不適切です。ポリプロピレンは軽く、耐薬品性や耐水性に優れ、比較的安価な繊維素材ですが、一般に耐久性が高い素材として代表的に扱われるのはナイロンです。ナイロンは摩耗に強く、歩行量の多い場所のカーペットにも使われやすい素材です。ポリプロピレンは吸水しにくく汚れにくい面がありますが、へたりやすさや耐摩耗性の点ではナイロンほど高く評価されません。したがって、「ポリプロピレン素材は、耐久性が高い」と断定するのは適切ではありません。

(2) アクリル素材は、親水性の汚れが取れにくい。

不適切です。アクリル繊維はウールに似た風合いを持つ合成繊維で、比較的保温性や弾力性があります。汚れの取れやすさを判断するときは、繊維が水になじみやすいか、油になじみやすいかを考える必要があります。一般に合成繊維は疎水性の性質を持つものが多く、油性の汚れが付きやすく取れにくい傾向があります。親水性の汚れが取れにくいとする表現は、繊維床材の汚れの性質として適切ではありません。

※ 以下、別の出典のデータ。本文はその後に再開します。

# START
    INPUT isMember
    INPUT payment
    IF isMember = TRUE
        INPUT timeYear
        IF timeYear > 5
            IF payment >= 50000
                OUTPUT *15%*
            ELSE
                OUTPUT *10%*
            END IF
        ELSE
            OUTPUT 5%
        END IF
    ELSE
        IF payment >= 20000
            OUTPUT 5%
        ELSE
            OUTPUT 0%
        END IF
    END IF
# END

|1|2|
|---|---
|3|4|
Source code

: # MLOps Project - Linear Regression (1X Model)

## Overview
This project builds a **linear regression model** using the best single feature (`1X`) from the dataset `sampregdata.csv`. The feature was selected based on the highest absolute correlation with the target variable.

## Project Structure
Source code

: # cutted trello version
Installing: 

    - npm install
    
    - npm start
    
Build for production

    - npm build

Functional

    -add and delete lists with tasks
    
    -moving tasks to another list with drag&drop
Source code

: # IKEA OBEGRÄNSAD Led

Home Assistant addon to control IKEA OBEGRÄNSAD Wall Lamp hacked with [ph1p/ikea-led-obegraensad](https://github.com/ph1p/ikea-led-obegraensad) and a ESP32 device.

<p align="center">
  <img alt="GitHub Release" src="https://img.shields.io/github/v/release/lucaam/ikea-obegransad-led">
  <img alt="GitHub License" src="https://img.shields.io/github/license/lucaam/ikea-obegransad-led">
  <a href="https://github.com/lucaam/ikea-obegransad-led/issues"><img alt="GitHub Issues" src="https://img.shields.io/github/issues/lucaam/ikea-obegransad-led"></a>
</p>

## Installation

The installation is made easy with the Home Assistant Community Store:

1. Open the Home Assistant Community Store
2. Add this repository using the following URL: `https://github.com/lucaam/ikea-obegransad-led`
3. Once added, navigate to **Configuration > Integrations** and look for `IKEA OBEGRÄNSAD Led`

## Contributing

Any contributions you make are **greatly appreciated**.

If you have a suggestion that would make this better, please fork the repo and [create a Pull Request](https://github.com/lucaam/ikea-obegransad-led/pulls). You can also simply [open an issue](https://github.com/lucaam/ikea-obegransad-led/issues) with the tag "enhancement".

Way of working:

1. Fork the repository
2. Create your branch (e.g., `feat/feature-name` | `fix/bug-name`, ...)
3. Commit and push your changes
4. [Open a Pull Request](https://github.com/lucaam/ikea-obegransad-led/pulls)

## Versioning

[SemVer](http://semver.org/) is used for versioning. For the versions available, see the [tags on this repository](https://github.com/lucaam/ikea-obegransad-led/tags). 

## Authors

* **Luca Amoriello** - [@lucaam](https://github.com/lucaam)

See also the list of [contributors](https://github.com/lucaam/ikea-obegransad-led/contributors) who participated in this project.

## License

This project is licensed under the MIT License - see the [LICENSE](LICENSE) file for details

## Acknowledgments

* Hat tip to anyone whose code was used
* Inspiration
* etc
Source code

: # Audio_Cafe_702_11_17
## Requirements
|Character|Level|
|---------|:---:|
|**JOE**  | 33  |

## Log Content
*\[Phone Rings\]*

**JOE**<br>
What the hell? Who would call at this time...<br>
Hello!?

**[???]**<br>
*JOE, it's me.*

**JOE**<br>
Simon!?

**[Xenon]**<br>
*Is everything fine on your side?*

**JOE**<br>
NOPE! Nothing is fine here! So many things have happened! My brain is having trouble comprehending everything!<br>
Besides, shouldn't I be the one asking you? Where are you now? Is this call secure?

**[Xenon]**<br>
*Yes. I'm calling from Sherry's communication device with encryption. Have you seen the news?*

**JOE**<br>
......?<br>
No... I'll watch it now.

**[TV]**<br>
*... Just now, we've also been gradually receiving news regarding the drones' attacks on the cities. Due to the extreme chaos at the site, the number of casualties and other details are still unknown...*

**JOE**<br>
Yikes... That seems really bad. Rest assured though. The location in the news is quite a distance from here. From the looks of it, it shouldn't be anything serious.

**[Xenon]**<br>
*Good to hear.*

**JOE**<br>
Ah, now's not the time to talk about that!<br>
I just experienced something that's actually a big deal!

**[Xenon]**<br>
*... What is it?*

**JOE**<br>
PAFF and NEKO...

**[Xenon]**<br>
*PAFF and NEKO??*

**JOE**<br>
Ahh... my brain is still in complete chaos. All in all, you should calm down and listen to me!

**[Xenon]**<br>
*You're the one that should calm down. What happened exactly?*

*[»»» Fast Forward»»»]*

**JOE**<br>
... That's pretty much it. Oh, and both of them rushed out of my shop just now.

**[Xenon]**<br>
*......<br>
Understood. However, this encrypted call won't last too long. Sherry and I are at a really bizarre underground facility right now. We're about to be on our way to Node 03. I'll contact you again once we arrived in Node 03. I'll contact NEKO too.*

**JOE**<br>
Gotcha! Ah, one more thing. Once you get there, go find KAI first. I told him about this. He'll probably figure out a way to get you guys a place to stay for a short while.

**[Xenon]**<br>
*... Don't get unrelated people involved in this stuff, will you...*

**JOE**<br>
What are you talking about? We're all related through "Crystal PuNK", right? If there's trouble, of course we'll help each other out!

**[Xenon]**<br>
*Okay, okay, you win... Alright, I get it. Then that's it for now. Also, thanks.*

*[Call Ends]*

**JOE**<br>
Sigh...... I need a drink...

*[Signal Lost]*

(3) ウィルトンカーペットは、濡れると収縮を起こしやすい。

適切です。ウィルトンカーペットは、パイル糸と基布を織り込んで作る織物カーペットです。構造がしっかりして高級感がありますが、水分を多く含ませると、基布や繊維の影響で収縮や変形を起こすことがあります。そのため、清掃時には過度に水を使わないこと、洗浄後に十分乾燥させることが大切です。繊維床材では、見た目の汚れだけでなく、水分による寸法変化やカビ、臭気の発生も管理上の重要なポイントになります。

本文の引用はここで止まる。